An unsuccessful experiment with a replacement competition ended in farcical circumstances in 2007, which gave rise to the club founding its own cup competition. Thus the Old Leightonians Challenge Trophy was inaugurated in 2008 and has since been contested by the Old Leightonians, the Leighton Park School 1st XI and the 'Parktimers' – a team comprising Leighton Park staff and guests – in a 20-over format. The Parktimers won the first two editions.

Elsewhere, there were other major changes in the life of the OLCC. After 26 consecutive seasons in the West Country, the club members chose to relocate its main tour, which by now had become a week-long trip at the end of August, to the north Norfolk coast. New fixtures and a new touring base were found and these proved to be an excellent addition to the calendar.

===Norfolk and the new age===
Taking up residence for one week a year, the OLs first attended the Links Hotel, West Runton in 2008. With a great set of fixtures and local attractions, the Old Leightonians quickly settled into their new annual tour; venue highlights to include a game at Sandringham and an evening on Cromer pier.
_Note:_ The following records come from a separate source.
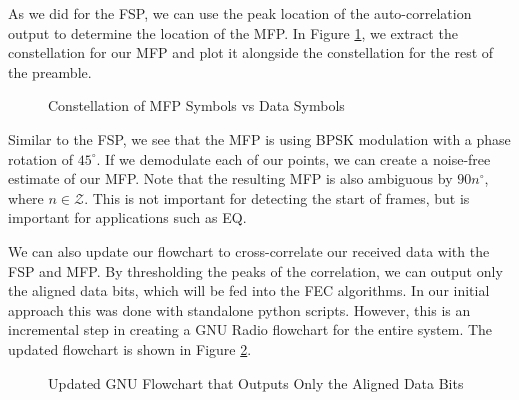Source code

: \documentclass[conference,onecolumn]{IEEEtran}
\begin{document}
\noindent As we did for the FSP, we can use the peak location of the auto-correlation output to determine the location of the MFP. In Figure \ref{fig::mfp_constellation}, we extract the constellation for our MFP and plot it alongside the constellation for the rest of the preamble.

\begin{figure}[H]
	\centerline{}
	\caption{Constellation of MFP Symbols vs Data Symbols}
	\label{fig::mfp_constellation}
\end{figure}

\noindent Similar to the FSP, we see that the MFP is using BPSK modulation with a phase rotation of $45^{\circ}$. If we demodulate each of our points, we can create a noise-free estimate of our MFP. Note that the resulting MFP is also ambiguous by $90n^{\circ}$, where $n \in \mathcal{Z}$. This is not important for detecting the start of frames, but is important for applications such as EQ.

We can also update our flowchart to cross-correlate our received data with the FSP and MFP. By thresholding the peaks of the correlation, we can output only the aligned data bits, which will be fed into the FEC algorithms. In our initial approach this was done with standalone python scripts. However, this is an incremental step in creating a GNU Radio flowchart for the entire system. The updated flowchart is shown in Figure \ref{fig::frame_align}.

\begin{figure}[H]
	\centerline{}
	\caption{Updated GNU Flowchart that Outputs Only the Aligned Data Bits}
	\label{fig::frame_align}
\end{figure}
\end{document}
And there were plenty more highlights to be found back at the hotel, most notably the tale of 'Dangerous' of his infamous night on tour.

Much as it had done in mid- to late 1990s, the club received another injection of youth from 2008 to 2009 leavers. These leavers were to form the spine of the side for the next few years, and within their number were two club record breakers with both bat and ball. Whilst on Norfolk tour against Tom Johnson's XI in 2010, Shashank Narayanasamy recorded a new OLCC best 8-36, including a hat-trick. Not to be outshined, James Barratt broke the previous club record by blasting 170* not out in 2012 at Leighton Park.
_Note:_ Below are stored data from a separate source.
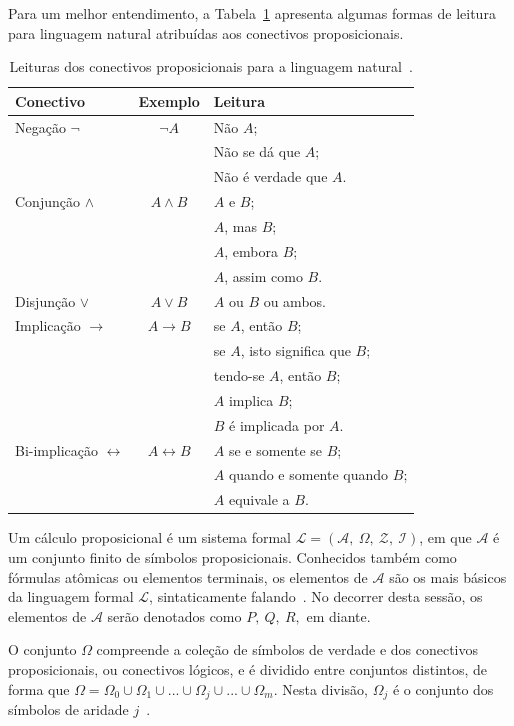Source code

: Para um melhor entendimento, a Tabela~\ref{tab:prop_conec} apresenta algumas formas de leitura para linguagem natural atribuídas aos conectivos proposicionais.

\begin{table}[!ht]
	\centering\tiny{
		\caption{Leituras dos conectivos proposicionais para a linguagem natural~\cite{abe2002introduccao}. \label{tab:prop_conec}}
\begin{tabular}{|l|c|l|}
	\hline 
	\textbf{Conectivo} & \textbf{Exemplo} & \textbf{Leitura} \\ 
	\hline 
	Negação $\neg$ & $\neg A$ & Não $A$; \\ & & Não se dá que $A$; \\ & & Não é verdade que $A$. \\ 
	\hline 
	Conjunção $\wedge$ & $A\wedge B$ & $A$ e $B$; \\ & & $A$, mas $B$; \\ & & $A$, embora $B$; \\ & & $A$, assim como $B$. \\ 
	\hline 
	Disjunção $\vee$ & $A\vee B$ & $A$ ou $B$ ou ambos. \\ 
	\hline 
	Implicação $\rightarrow$ & $A\rightarrow B$ & se $A$, então $B$; \\ & & se $A$, isto significa que $B$; \\ & & tendo-se $A$, então $B$; \\ & & $A$ implica $B$; \\ & & $B$ é implicada por $A$. \\ 
	\hline 
	Bi-implicação $\leftrightarrow$ & $A\leftrightarrow B$ & $A$ se e somente se $B$; \\ & & $A$ quando e somente quando $B$; \\ & & $A$ equivale a $B$. \\ 
	\hline 
\end{tabular}   
	}
\end{table}

Um cálculo proposicional é um sistema formal $\mathcal{L} = (\mathcal{A},~\Omega,~\mathcal{Z},~\mathcal{I})$, em que $\mathcal{A}$ é um conjunto finito de símbolos proposicionais. Conhecidos também como fórmulas atômicas ou elementos terminais, os elementos de $\mathcal{A}$ são os mais básicos da linguagem formal $\mathcal{L}$, sintaticamente falando~\cite{bedregal2002logica}. No decorrer desta sessão, os elementos de $\mathcal{A}$ serão denotados como $P,~Q,~R,$ em diante.

O conjunto $\Omega$ compreende a coleção de símbolos de verdade e dos conectivos proposicionais, ou conectivos lógicos, e é dividido entre conjuntos distintos, de forma que $\Omega = \Omega_{0}\cup \Omega_{1} \cup ... \cup \Omega_{j} \cup ... \cup \Omega_{m}$. Nesta divisão, $\Omega_{j}$ é o conjunto dos símbolos de aridade $j$~\cite{bedregal2002logica}.

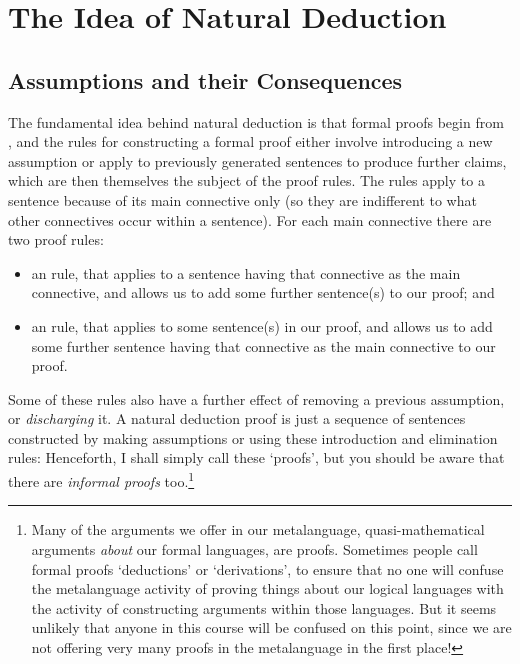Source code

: \chapter{The Idea of Natural Deduction}\label{c:ass}

\section{Assumptions and their Consequences}

The fundamental idea behind natural deduction is that formal proofs begin from , and the rules for constructing a formal proof either involve introducing a new assumption or apply to previously generated sentences to produce further claims, which are then themselves the subject of the proof rules. The rules apply to a sentence because of its main connective only (so they are indifferent to what other connectives occur within a sentence). For each main connective there are two proof rules:
\begin{itemize}
 	\item an  rule, that applies to a sentence having that connective as the main connective, and allows us to add some further sentence(s) to our proof; and
 	\item an  rule, that applies to some sentence(s) in our proof, and allows us to add some further sentence having that connective as the main connective to our proof. 
 \end{itemize} Some of these rules also have a further effect of removing a previous assumption, or \emph{discharging} it. A natural deduction proof is just a sequence of sentences constructed by making assumptions or using these introduction and elimination rules:
 Henceforth, I shall simply call these `proofs', but you should be aware that there are \emph{informal proofs} too.\footnote{Many of the arguments we offer in our metalanguage, quasi-mathematical arguments \emph{about} our formal languages, are proofs. Sometimes people call formal proofs `deductions' or `derivations', to ensure that no one will confuse the metalanguage activity of proving things about our logical languages with the activity of constructing arguments within those languages. But it seems unlikely that anyone in this course will be confused on this point, since we are not offering very many proofs in the metalanguage in the first place!}

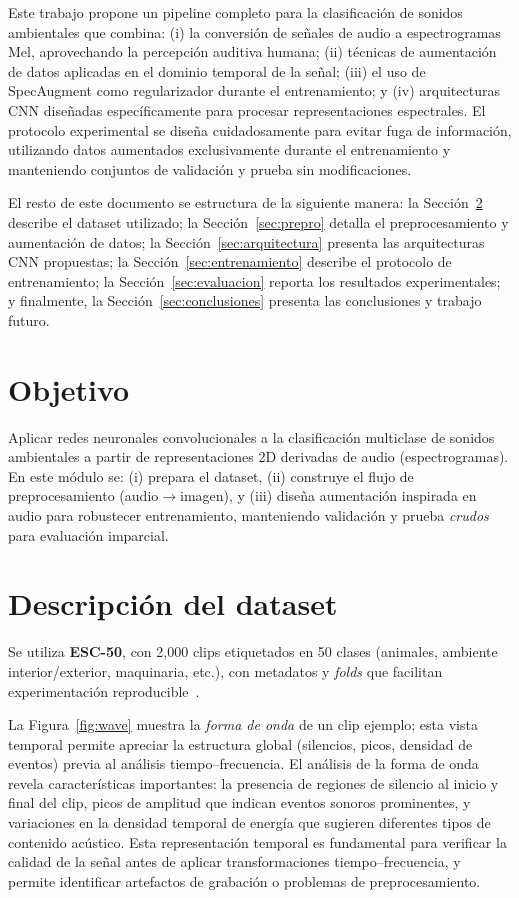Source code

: \documentclass[conference]{IEEEtran}
\begin{document}
Este trabajo propone un pipeline completo para la clasificación de sonidos ambientales que combina: (i) la conversión de señales de audio a espectrogramas Mel, aprovechando la percepción auditiva humana; (ii) técnicas de aumentación de datos aplicadas en el dominio temporal de la señal; (iii) el uso de SpecAugment como regularizador durante el entrenamiento; y (iv) arquitecturas CNN diseñadas específicamente para procesar representaciones espectrales. El protocolo experimental se diseña cuidadosamente para evitar fuga de información, utilizando datos aumentados exclusivamente durante el entrenamiento y manteniendo conjuntos de validación y prueba sin modificaciones.

El resto de este documento se estructura de la siguiente manera: la Sección~\ref{sec:dataset} describe el dataset utilizado; la Sección~\ref{sec:prepro} detalla el preprocesamiento y aumentación de datos; la Sección~\ref{sec:arquitectura} presenta las arquitecturas CNN propuestas; la Sección~\ref{sec:entrenamiento} describe el protocolo de entrenamiento; la Sección~\ref{sec:evaluacion} reporta los resultados experimentales; y finalmente, la Sección~\ref{sec:conclusiones} presenta las conclusiones y trabajo futuro.

\section{Objetivo}
\label{sec:objetivo}
Aplicar redes neuronales convolucionales a la clasificación multiclase de sonidos ambientales a partir de representaciones 2D derivadas de audio (espectrogramas). En este módulo se: (i) prepara el dataset, (ii) construye el flujo de preprocesamiento (audio$\rightarrow$imagen), y (iii) diseña aumentación inspirada en audio para robustecer entrenamiento, manteniendo validación y prueba \emph{crudos} para evaluación imparcial.

\section{Descripción del dataset}
\label{sec:dataset}
Se utiliza \textbf{ESC-50}, con 2{,}000 clips etiquetados en 50 clases (animales, ambiente interior/exterior, maquinaria, etc.), con metadatos y \emph{folds} que facilitan experimentación reproducible~\cite{piczak2015esc}. 

La Figura~\ref{fig:wave} muestra la \emph{forma de onda} de un clip ejemplo; esta vista temporal permite apreciar la estructura global (silencios, picos, densidad de eventos) previa al análisis tiempo--frecuencia. El análisis de la forma de onda revela características importantes: la presencia de regiones de silencio al inicio y final del clip, picos de amplitud que indican eventos sonoros prominentes, y variaciones en la densidad temporal de energía que sugieren diferentes tipos de contenido acústico. Esta representación temporal es fundamental para verificar la calidad de la señal antes de aplicar transformaciones tiempo--frecuencia, y permite identificar artefactos de grabación o problemas de preprocesamiento.
\end{document}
There was a shake-up of the clubs roles, with James Barratt taking the reins as club secretary, Nick Hayles assuming the roles of club treasurer and availability secretary and Seb Powers becoming the new club statistician.

In the OLCT competition, Pete Bulteel led his Parktimer 'Staff' XI to seven consecutive trophies in as many years. It took a special invitational XI led by longtime Head of Sports Mark Simmons in 2015 to finally end this run. Simmons led a Field House XI to victory in their only two games to date and a new name was engraved for the first time in the competition's history. Finally in 2016, in the competition's 9th year, Seb Powers was able to finally lead the OLCC to their maiden victory in the competition with a 2–0 series win over the Parktimers XI.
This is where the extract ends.